=== What is required ===
For each line below, check for "that"; give only the total of lines where it occurs.

=== Information given ===
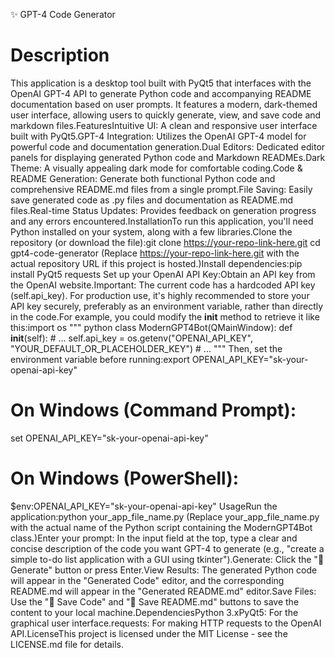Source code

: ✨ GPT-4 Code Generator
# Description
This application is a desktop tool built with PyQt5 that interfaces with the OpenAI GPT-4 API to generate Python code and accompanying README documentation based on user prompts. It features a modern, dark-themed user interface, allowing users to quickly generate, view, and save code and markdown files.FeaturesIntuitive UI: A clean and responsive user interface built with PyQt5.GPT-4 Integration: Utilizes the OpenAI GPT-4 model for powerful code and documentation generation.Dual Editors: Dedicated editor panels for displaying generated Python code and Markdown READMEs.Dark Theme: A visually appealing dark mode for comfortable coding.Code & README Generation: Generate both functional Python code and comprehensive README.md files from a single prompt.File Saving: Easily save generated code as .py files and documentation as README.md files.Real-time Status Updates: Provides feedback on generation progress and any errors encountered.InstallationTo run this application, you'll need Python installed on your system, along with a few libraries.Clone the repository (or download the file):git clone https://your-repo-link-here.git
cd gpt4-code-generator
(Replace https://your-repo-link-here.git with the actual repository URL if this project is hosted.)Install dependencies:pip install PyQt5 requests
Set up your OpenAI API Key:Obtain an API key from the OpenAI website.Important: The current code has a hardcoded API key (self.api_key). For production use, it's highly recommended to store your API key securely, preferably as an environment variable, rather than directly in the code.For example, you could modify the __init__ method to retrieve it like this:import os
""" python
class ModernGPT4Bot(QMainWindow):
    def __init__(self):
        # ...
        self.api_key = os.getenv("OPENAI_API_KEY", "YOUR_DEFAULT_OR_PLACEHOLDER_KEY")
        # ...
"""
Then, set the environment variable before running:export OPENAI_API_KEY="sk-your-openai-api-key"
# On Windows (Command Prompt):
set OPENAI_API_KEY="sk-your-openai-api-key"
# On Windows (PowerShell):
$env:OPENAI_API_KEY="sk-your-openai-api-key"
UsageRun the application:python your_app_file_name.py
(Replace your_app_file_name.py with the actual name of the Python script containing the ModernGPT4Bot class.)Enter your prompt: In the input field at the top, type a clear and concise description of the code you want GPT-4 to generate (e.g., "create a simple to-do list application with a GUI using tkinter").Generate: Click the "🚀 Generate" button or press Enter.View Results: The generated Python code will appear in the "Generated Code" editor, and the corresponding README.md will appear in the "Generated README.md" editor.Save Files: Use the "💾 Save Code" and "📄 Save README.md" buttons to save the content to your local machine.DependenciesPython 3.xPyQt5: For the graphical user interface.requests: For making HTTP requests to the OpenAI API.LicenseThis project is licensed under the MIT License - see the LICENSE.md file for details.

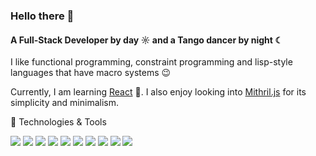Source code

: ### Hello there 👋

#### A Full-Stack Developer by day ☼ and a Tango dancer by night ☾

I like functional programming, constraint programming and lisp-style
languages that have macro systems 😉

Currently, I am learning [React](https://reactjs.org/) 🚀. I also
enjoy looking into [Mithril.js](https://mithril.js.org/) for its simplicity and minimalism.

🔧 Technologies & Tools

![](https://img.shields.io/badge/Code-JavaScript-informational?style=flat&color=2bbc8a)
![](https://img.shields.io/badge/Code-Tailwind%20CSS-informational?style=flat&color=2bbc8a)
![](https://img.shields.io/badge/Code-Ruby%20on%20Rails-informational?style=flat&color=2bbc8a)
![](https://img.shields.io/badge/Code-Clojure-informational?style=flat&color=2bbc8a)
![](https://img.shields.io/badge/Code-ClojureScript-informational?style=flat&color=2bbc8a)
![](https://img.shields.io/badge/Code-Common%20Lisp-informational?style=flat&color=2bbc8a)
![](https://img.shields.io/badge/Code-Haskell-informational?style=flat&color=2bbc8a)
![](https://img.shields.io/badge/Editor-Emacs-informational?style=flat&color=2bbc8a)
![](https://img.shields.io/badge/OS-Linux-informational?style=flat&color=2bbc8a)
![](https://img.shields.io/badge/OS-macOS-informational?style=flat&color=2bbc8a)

=== Written response ===
2